(Experimental) Lineage Client API

Slack Docker Pulls GitHub edit source

Alluxio can achieve high throughput writes and reads, without compromising fault-tolerance by using Lineage, where lost output is recovered by re-executing the jobs that created the output.

With lineage, applications write output into memory, and Alluxio periodically checkpoints the output into the under file system in an asynchronous fashion. In case of failures, Alluxio launches job recomputation to restore the lost files. Lineage assumes that jobs are deterministic so that the recomputed outputs are identical. If this assumption is not met, it is up to the application to handle divergent outputs.

Enable Lineage

By default, lineage is not enabled. It can be enabled by setting the alluxio.user.lineage.enabled property to true in the configuration file.

Lineage API

Alluxio provides a Java like API for managing and accessing lineage information.

Getting a Lineage Client

To obtain an Alluxio Lineage Client in Java code, use:

AlluxioLineage tl = AlluxioLineage.get();

Creating a Lineage Record

Lineage can be created by calling AlluxioLineage#createLineage(List<AlluxioURI>, List<AlluxioURI>, Job). A lineage record takes (1) a list of URIs of the input files, (2) a list of URIs of the output files, and (3) a job. A job is description of a program that can be run by Alluxio to recompute the output files given the input files. Note: In the current alpha version, only a built-in CommandLineJob is supported, which simply takes a command String that can be run in a terminal. The user needs to provide the necessary configurations and execution environments to ensure the command can be executed both at the client and at Alluxio master (during recomputation).

For example,

AlluxioLineage tl = AlluxioLineage.get();
// input file paths
AlluxioURI input1 = new AlluxioURI("/inputFile1");
AlluxioURI input2 = new AlluxioURI("/inputFile2");
List<AlluxioURI> inputFiles = Lists.newArrayList(input1, input2);
// output file paths
AlluxioURI output = new AlluxioURI("/outputFile");
List<AlluxioURI> outputFiles = Lists.newArrayList(output);
// command-line job
JobConf conf = new JobConf("/tmp/recompute.log");
CommandLineJob job = new CommandLineJob("my-spark-job.sh", conf);
long lineageId = tl.createLineage(inputFiles, outputFiles, job);

The createLineage function returns the id of the newly created lineage record. Before creating a lineage record, make sure that all the input files are either persisted, or specified as an output file in another lineage record.

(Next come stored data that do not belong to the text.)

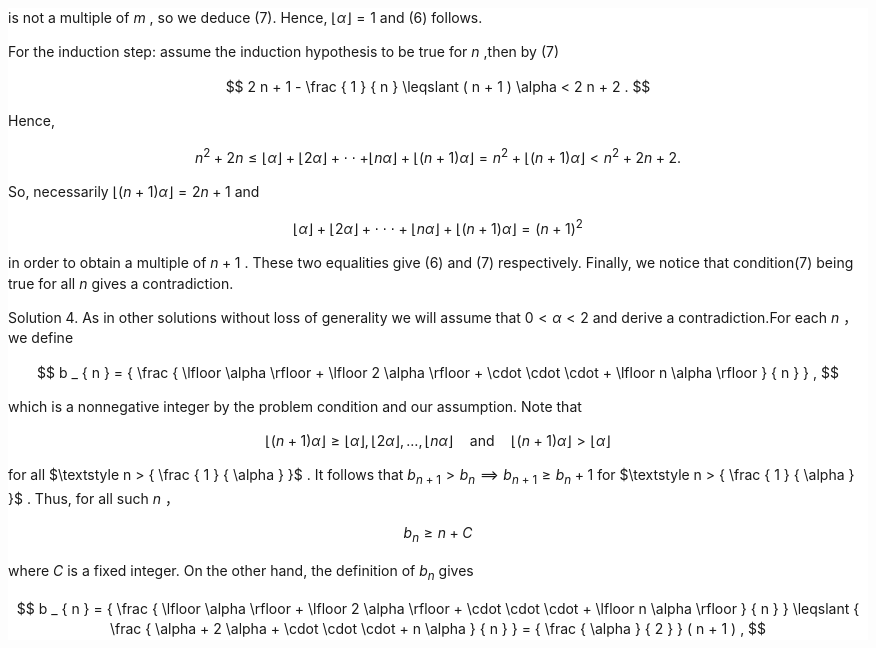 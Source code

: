 is not a multiple of $m$ , so we deduce (7). Hence, $\lfloor \alpha \rfloor = 1$ and (6) follows.

For the induction step: assume the induction hypothesis to be true for $n$ ,then by (7)

$$
2 n + 1 - \frac { 1 } { n } \leqslant ( n + 1 ) \alpha < 2 n + 2 .
$$

Hence,

$$
n ^ { 2 } + 2 n \leqslant \lfloor \alpha \rfloor + \lfloor 2 \alpha \rfloor + \cdot \cdot + \lfloor n \alpha \rfloor + \lfloor ( n + 1 ) \alpha \rfloor = n ^ { 2 } + \lfloor ( n + 1 ) \alpha \rfloor < n ^ { 2 } + 2 n + 2 .
$$

So, necessarily $\lfloor ( n + 1 ) \alpha \rfloor = 2 n + 1$ and

$$
\lfloor \alpha \rfloor + \lfloor 2 \alpha \rfloor + \cdot \cdot \cdot + \lfloor n \alpha \rfloor + \lfloor ( n + 1 ) \alpha \rfloor = ( n + 1 ) ^ { 2 }
$$

in order to obtain a multiple of $n + 1$ . These two equalities give (6) and (7) respectively. Finally, we notice that condition(7) being true for all $n$ gives a contradiction.

Solution 4. As in other solutions without loss of generality we will assume that $0 < \alpha < 2$ and derive a contradiction.For each $n$ ， we define

$$
b _ { n } = { \frac { \lfloor \alpha \rfloor + \lfloor 2 \alpha \rfloor + \cdot \cdot \cdot + \lfloor n \alpha \rfloor } { n } } ,
$$

which is a nonnegative integer by the problem condition and our assumption. Note that

$$
\lfloor ( n + 1 ) \alpha \rfloor \geqslant \left\lfloor \alpha \right\rfloor , \left\lfloor 2 \alpha \right\rfloor , \ldots , \left\lfloor n \alpha \right\rfloor \quad { \mathrm { a n d } } \quad \left\lfloor ( n + 1 ) \alpha \right\rfloor > \left\lfloor \alpha \right\rfloor
$$

for all $\textstyle n > { \frac { 1 } { \alpha } }$ . It follows that $b _ { n + 1 } > b _ { n } \implies b _ { n + 1 } \geqslant b _ { n } + 1$ for $\textstyle n > { \frac { 1 } { \alpha } }$ . Thus, for all such $n$ ，

$$
b _ { n } \geqslant n + C
$$

where $C$ is a fixed integer. On the other hand, the definition of $b _ { n }$ gives

$$
b _ { n } = { \frac { \lfloor \alpha \rfloor + \lfloor 2 \alpha \rfloor + \cdot \cdot \cdot + \lfloor n \alpha \rfloor } { n } } \leqslant { \frac { \alpha + 2 \alpha + \cdot \cdot \cdot + n \alpha } { n } } = { \frac { \alpha } { 2 } } ( n + 1 ) ,
$$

Specifying Operation Options

For all AlluxioLineage operations, an additional options field may be specified, which allows users to specify non-default settings for the operation.

Deleting a Lineage

Lineage records can be deleted by calling AlluxioLineage#deleteLineage. The deletion function takes the lineage id.

AlluxioLineage tl = AlluxioLineage.get();
long lineageId = tl.createLineage(inputFiles, outputFiles, job);

By default, the lineage record to delete cannot have output files depended on by other lineages. Optionally, all the downstream lineages can be deleted altogether by setting the cascade delete flag. For example:

AlluxioLineage tl = AlluxioLineage.get();
DeleteLineageOptions options = DeleteLineageOptions.defaults().setCascade(true);
tl.deleteLineage(lineageId, options);

Configuration Parameters For Lineage

These are the configuration parameters related to Alluxio’s lineage feature.

ParameterDefault ValueDescription
alluxio.master.lineage.checkpoint.interval.ms 300000 The interval (in milliseconds) between Alluxio's checkpoint scheduling.
alluxio.master.lineage.checkpoint.class alluxio.master.lineage.checkpoint .CheckpointLatestPlanner The class name of the checkpoint strategy for lineage output files. The default strategy is to checkpoint the latest completed lineage, i.e. the lineage whose output files are completed.
alluxio.master.lineage.recompute.interval.ms 300000 The interval (in milliseconds) between Alluxio's recompute execution. The executor scans all the lost files tracked by lineage, and re-executes the corresponding jobs every 5 minutes.
alluxio.master.lineage.recompute.log.path ${alluxio.logs.dir}/recompute.log The path to the log that the recompute executor redirects the job's stdout into.
alluxio.user.lineage.enabled false Flag to enable lineage feature.